A truly “New Day DA” should not be defending the integrity of a conviction arising from lawyer ineffectiveness that constituted an obvious denial of the defendant’s fundamental fair trail rights.
Judge Sarmina found evidence that prosecutorial misconduct had undermined “confidence” in Williams’ guilty verdict.

And where is the “integrity” in DA Williams’ office prosecuting those court-clogging, cost-wasting police abuse cases that recently ended in acquittals?

One of those acquittals involved Darrell Holloway, a legally blind man whom police accused of attacking officers during an August 2011 incident.

Prosecutors did not question the believability of that alleged attack, which police claimed apparently involved Holloway employing super-human radar/sonar through his prosthetic right eye, which enabled him to chase after policemen he couldn’t see.

A cell phone video of that 2011 incident, where eyewitnesses contend police beat Holloway, contains distinctive audio of eyewitnesses telling police that Holloway was blind, including one man who yelled “he’s blind” twenty times during a span of one 71-second interval.

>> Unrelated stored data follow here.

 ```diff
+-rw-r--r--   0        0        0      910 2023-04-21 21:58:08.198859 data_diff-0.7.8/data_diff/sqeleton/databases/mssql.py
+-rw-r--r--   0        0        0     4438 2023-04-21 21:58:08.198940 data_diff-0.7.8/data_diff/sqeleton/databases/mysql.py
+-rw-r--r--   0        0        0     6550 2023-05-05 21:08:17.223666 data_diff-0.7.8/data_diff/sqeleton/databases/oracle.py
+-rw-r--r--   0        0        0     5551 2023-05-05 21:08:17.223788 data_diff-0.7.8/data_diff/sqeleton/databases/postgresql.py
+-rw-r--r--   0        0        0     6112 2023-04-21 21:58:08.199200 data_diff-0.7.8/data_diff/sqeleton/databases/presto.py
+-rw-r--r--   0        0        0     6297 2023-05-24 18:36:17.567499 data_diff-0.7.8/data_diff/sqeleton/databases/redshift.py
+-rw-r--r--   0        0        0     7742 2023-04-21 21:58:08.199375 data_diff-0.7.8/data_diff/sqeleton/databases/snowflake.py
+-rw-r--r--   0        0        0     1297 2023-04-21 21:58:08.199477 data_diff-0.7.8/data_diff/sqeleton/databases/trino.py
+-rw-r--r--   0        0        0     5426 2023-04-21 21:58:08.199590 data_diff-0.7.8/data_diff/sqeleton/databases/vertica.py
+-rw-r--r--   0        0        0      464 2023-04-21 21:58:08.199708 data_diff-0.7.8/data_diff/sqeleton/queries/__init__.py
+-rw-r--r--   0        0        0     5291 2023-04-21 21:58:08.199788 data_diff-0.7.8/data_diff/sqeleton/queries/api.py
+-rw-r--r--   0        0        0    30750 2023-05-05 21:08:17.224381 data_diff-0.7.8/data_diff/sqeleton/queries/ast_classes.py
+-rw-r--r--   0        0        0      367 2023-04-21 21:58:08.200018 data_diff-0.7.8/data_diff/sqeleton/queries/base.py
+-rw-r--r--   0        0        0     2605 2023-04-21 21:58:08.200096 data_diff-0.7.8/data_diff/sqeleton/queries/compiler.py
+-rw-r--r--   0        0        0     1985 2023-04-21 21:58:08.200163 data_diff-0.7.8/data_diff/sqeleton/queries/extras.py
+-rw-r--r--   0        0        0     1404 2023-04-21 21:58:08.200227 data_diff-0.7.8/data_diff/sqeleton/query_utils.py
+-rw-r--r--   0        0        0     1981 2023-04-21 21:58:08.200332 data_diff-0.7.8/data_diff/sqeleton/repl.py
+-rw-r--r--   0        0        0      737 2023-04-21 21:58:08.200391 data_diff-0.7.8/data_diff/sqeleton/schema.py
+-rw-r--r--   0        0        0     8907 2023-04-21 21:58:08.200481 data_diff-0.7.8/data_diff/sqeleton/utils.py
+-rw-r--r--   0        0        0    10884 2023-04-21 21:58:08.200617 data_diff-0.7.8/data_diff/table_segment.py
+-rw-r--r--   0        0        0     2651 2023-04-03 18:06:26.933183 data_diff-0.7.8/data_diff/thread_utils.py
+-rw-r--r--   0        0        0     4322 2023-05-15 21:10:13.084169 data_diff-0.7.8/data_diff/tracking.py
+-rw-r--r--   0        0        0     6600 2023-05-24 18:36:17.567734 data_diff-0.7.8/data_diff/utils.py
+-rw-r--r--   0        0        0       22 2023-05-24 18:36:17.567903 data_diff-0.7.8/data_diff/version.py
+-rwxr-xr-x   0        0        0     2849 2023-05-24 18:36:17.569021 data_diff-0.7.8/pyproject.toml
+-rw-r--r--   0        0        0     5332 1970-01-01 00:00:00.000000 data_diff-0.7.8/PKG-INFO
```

Holloway’s left eye was shot and damaged by the same 2007 shotgun blast to the face that destroyed his right eye.

Holloway, during his trial, removed his prosthetic eye in front of the jury to counter police testimony proclaiming he was not blind, testimony that included sworn assertions from the officer who beat him that he saw Holloway walking without assistance and texting after the 2011 incident.

The other acquittal involved Jeff Hart, a noted Philadelphia radio broadcaster charged by police with disorderly conduct in July 2012 for cursing an officer after that officer ordered Hart to leave the scene of an arrest where Hart said he had seen an officer beat a handcuffed man.

Hart, who denied disobeying the police order, said the arresting officer roughed him up before falsely charging him with using profanity.

Incidentally, federal and state courts have repeatedly held that is it not illegal to verbally abuse a police officer.

Also, courts have repeatedly held that it is illegal for police to use excessive force.

Philadelphia’s Police Department is now rocked by yet another brutality scandal – this one a cell-phone video of a police supervisor viciously punching a woman in the face, knocking her to the ground and then arresting, her despite her appearing to have committed no criminal offense, and posing no threat to the officer.

The major problem with prosecutorial misconduct in Philadelphia and across America is that the offending prosecutors are rarely if ever penalized.

Prosecutors who engage in misconduct endure neither criminal prosecution for their illegal conduct nor even disciplinary proceedings for their unethical activities.

The Pennsylvania court rules on “Special Responsibilities of a Prosecutor” bar prosecutors from bringing charges “not supported by probable cause” and those ethical standards require prosecutors to make “timely disclosure” to the defense of all evidence that “tends to negate the guilt of the accused or mitigates the offense…”

In 2003 Philadelphia authorities paid out $1.9-million to four men wrongfully charged with a mass murder in a case where prosecutors and police had willfully rejected and covered up evidence of the men’s innocence.

In 1996 Philadelphia authorities paid $1.9-million to settle a long-standing prosecution/police misconduct case filed by Neil Ferber, who falsely spent 1,375-days on death row after conviction for a 1981 murder.

Ferber was arrested six month before Mumia Abu-Jamal, the inmate whose internationally-condemned and misconduct-plagued murder conviction is still being strenuously defended by DA Williams, the first black to hold a top prosecutor post in Pennsylvania.

A New Day of prosecutorial integrity, like the one DA Seth Williams pledged while campaigning, demands that prosecutors prosecute illegal acts by prosecutors and police with the same vigor that they prosecute civilian offenders.

Additionally, such a New Day demands that DAs not battle to keep people already convicted in jail or on death row when DAs know that earlier prosecutors have put them there through the use of lies and misconduct.

Evidence is piling up daily that Seth Williams is falling short of being that “New Day/New DA” he promised.